PORTLAND, Ore. (KOIN) — A total of about 100 miles of neighborhood streets in Portland will be “repurposed,” including some road closures, to car traffic beginning later this week, part of the city’s effort to give residents more space to practice social distancing.
“Slow Streets Safe Streets” is a plan announced by Commissioner Chloe Eudaly last week. The temporary barricades are designed to slow or stop traffic on these streets, and signs will be installed to alert drivers.
The plan will also expand pedestrian space along busy streets that are narrow or missing sidewalks and install pop-up walking and bike lanes, officials said.
The plan was announced last week, but which streets would be closed was not revealed. The Portland Bureau of Transportation will begin the barricade process later this week — “locations where greenways intersect with busy streets and have historic high traffic volumes.”
PBOT — which is one of the bureaus Eudaly oversees — said this plan has three main components: creating neighborhood greenways, expanding pedestrian space along busy streets and reserving space for customers in business districts.
Barrels will be set up in the middle or along the side to alert drivers its limited access. Essential vehicle trips are allowed for people who live, work and need access to homes and businesses.
The ‘Slow Streets Safe Streets’ will remain in place for as long as Gov. Kate Brown’s “stay home” order is in place.
PBOT’s John Brady said these barricades aren’t permanent.
“No, it’s not permanent or putting in gathering spaces, That would defeat the point of physical distancing.”
Since the pandemic began, there are 88% fewer traffic jams and overall traffic is down about 50%, authorities said. But motorists are driving faster, which worries officials.
Residents are encouraged to let PBOT know where streets could be improved with this type of social distancing: 503.823.SAFE or active.transportation@Portlandoregon.gov.

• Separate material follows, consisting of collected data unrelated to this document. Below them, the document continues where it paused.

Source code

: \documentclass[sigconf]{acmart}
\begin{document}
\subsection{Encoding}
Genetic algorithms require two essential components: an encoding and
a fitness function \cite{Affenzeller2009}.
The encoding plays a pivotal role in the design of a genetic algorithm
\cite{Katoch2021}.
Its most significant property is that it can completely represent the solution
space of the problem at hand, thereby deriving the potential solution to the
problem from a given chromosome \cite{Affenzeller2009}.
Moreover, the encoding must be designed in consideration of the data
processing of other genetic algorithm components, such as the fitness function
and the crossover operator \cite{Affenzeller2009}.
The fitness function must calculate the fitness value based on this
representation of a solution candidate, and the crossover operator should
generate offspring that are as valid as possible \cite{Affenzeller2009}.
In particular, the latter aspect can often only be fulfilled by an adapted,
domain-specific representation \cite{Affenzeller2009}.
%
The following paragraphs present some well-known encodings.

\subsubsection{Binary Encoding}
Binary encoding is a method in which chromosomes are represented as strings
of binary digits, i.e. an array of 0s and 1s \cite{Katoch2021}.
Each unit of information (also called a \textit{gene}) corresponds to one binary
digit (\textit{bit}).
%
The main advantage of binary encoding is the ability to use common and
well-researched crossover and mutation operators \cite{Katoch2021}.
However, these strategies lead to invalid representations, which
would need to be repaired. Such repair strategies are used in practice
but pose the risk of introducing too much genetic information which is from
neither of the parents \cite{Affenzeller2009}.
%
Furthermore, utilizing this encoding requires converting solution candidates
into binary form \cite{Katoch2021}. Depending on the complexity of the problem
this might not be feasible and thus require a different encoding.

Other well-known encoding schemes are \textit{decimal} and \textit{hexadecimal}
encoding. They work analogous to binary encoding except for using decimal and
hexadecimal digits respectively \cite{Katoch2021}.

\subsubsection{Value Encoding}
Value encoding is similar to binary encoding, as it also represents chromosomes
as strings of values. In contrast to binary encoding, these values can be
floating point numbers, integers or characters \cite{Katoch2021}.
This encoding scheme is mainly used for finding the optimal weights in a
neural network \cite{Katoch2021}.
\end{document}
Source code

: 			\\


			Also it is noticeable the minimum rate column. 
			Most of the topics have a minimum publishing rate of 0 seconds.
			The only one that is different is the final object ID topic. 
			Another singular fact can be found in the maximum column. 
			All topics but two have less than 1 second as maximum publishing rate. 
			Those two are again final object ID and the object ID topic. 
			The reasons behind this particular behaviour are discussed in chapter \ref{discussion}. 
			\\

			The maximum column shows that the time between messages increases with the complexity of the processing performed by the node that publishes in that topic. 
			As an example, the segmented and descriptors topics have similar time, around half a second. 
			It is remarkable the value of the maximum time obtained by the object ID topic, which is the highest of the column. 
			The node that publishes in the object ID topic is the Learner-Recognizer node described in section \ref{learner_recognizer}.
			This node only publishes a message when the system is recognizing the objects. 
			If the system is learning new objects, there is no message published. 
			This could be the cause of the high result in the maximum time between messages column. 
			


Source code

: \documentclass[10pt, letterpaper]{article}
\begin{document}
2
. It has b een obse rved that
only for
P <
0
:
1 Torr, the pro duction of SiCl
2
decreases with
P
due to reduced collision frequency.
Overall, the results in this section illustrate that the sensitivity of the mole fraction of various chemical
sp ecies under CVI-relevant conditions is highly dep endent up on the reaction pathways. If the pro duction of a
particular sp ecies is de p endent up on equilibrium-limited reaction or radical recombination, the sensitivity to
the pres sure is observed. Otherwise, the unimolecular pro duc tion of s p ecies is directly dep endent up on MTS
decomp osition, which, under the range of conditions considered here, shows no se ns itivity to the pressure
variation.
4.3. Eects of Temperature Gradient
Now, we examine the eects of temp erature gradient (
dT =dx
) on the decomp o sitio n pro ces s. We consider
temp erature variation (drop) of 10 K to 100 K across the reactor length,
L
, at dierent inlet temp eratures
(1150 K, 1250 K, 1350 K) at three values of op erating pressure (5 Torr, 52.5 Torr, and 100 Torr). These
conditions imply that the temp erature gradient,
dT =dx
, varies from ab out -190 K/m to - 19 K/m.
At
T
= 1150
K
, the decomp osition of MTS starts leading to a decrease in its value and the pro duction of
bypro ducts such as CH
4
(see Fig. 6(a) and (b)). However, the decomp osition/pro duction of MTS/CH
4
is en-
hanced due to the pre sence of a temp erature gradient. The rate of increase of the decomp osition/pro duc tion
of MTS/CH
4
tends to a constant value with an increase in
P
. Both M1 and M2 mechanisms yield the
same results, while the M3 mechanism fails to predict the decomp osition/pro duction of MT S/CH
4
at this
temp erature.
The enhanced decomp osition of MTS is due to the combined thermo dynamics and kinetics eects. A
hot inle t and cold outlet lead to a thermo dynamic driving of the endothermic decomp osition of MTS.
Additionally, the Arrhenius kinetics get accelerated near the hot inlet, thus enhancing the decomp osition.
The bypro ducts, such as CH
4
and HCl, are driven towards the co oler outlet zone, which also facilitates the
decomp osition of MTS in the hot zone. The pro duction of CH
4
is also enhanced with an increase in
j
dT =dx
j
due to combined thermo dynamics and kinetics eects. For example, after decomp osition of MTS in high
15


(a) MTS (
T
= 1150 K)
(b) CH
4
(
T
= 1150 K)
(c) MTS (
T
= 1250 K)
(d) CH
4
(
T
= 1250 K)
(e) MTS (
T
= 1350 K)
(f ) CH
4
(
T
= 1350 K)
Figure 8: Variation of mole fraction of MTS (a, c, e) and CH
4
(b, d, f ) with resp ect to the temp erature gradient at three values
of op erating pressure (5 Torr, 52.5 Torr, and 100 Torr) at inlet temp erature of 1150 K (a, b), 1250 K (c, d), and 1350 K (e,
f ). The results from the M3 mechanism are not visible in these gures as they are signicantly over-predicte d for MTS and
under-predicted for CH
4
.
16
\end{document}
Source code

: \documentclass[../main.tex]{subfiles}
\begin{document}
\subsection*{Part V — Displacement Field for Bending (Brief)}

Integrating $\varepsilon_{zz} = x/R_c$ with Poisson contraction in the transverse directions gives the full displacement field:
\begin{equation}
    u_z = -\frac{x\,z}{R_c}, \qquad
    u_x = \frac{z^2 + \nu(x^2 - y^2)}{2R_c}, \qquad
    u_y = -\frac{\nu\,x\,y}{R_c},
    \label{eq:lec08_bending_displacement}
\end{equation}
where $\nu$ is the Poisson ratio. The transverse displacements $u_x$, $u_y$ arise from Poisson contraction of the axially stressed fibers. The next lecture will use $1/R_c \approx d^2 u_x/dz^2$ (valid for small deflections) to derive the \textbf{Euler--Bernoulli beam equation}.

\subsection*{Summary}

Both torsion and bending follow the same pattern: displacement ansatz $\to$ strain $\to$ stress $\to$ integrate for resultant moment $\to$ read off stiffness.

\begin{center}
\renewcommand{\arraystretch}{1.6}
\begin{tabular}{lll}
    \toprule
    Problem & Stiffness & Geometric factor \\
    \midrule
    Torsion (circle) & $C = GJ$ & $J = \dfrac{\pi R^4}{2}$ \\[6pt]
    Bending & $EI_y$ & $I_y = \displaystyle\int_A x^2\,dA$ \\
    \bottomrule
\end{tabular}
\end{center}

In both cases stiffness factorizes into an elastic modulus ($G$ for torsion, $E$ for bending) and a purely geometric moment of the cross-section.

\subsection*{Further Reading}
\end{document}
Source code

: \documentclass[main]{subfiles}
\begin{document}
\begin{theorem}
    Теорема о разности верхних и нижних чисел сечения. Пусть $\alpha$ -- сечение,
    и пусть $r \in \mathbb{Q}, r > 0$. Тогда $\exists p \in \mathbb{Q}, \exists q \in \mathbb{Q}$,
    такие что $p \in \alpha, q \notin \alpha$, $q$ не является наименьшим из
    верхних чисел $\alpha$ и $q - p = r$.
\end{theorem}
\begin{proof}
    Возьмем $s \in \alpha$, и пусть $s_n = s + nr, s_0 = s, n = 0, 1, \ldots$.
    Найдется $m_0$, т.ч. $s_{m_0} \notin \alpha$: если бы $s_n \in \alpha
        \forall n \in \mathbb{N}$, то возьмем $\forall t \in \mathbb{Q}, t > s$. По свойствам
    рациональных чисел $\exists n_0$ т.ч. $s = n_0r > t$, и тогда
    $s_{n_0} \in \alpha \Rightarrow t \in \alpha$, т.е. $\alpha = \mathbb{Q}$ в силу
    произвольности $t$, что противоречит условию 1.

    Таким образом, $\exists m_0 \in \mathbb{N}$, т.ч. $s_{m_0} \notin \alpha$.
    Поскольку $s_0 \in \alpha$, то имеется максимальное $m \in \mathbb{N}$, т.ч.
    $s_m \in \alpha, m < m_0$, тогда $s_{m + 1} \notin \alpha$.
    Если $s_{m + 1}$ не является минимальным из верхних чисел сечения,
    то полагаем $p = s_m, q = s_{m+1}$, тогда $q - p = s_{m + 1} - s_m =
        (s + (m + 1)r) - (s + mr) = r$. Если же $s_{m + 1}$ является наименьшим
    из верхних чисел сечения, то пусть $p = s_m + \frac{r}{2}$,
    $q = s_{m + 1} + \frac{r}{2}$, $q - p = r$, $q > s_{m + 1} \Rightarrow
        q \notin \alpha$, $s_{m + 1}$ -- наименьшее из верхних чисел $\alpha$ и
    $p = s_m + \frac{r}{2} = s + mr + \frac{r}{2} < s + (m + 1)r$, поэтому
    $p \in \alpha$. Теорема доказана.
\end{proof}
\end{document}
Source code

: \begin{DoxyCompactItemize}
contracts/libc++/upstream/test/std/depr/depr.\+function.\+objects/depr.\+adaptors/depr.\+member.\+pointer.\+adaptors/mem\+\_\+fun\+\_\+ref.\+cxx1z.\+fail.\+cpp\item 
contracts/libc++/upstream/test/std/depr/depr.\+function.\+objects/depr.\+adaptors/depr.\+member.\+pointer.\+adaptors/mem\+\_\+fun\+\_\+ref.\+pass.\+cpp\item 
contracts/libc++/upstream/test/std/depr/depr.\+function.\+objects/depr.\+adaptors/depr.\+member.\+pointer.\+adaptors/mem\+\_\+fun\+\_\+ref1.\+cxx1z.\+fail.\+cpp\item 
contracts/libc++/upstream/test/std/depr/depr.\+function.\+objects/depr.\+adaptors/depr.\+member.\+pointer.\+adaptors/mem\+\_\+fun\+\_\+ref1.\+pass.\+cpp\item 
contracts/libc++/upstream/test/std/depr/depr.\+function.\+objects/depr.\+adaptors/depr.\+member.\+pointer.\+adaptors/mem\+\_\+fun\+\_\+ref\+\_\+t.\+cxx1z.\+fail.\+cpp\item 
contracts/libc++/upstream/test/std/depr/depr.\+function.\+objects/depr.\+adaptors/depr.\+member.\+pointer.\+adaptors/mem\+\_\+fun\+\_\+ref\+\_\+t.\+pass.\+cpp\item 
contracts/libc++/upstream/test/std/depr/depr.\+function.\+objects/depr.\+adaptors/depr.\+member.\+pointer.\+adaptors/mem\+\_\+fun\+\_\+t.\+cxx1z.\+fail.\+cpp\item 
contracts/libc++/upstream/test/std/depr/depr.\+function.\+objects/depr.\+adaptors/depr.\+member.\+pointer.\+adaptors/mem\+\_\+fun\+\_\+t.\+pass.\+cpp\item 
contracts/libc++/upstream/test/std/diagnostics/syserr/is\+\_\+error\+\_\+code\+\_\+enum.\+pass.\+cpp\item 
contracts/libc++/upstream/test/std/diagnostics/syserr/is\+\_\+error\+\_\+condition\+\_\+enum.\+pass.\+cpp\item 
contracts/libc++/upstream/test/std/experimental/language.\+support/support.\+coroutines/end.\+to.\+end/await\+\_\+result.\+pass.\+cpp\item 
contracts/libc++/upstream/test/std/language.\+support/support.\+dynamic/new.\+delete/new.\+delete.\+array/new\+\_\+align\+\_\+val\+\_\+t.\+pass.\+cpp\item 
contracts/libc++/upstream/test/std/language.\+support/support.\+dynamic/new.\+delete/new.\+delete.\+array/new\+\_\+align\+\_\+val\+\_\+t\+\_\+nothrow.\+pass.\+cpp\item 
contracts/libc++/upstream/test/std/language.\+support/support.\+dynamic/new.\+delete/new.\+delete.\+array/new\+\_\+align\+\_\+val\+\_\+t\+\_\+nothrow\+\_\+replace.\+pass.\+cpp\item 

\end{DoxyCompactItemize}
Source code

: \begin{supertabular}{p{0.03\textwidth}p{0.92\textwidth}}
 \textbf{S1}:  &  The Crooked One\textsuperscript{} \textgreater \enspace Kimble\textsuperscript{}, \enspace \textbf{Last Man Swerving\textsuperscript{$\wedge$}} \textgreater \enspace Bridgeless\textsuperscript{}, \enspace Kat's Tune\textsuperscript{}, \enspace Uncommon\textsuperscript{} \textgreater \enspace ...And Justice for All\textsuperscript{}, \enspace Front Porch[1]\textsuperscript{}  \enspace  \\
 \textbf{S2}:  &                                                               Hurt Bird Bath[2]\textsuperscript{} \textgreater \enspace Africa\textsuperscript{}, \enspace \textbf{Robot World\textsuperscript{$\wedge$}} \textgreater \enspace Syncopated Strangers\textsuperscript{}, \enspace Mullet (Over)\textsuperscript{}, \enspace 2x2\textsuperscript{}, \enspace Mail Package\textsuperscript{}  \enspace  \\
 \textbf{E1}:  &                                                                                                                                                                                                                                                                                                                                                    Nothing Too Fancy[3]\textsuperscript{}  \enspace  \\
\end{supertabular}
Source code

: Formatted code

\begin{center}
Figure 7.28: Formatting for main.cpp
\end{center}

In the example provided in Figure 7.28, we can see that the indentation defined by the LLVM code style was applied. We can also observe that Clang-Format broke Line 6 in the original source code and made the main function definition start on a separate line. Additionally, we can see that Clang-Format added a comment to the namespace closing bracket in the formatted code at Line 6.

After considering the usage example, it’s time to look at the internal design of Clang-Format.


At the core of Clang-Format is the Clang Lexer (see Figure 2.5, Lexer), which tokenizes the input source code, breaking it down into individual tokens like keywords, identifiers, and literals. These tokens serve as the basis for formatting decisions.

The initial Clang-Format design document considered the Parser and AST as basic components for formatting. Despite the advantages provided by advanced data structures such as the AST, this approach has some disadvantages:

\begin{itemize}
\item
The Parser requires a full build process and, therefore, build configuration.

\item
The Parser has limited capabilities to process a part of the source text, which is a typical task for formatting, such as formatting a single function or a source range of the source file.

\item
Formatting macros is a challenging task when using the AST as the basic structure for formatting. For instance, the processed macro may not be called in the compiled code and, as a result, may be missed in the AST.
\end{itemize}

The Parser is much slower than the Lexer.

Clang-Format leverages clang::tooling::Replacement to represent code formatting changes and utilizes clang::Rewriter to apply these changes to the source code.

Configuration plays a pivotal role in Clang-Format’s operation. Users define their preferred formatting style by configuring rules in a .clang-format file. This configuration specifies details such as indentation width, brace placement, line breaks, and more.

The program will work in phases and be coordinated with Gov. Kate Brown’s decisions on starting the process to re-open Oregon.
A similar plan in New York City, “Open Streets” was discontinued about two weeks after it initially began. New York Mayor Bill DeBlasio said not enough people used the open roads to justify the police presence necessary to keep them safe. A revised plan was released May 1 and will close 7 miles of roads near parks in its first phase.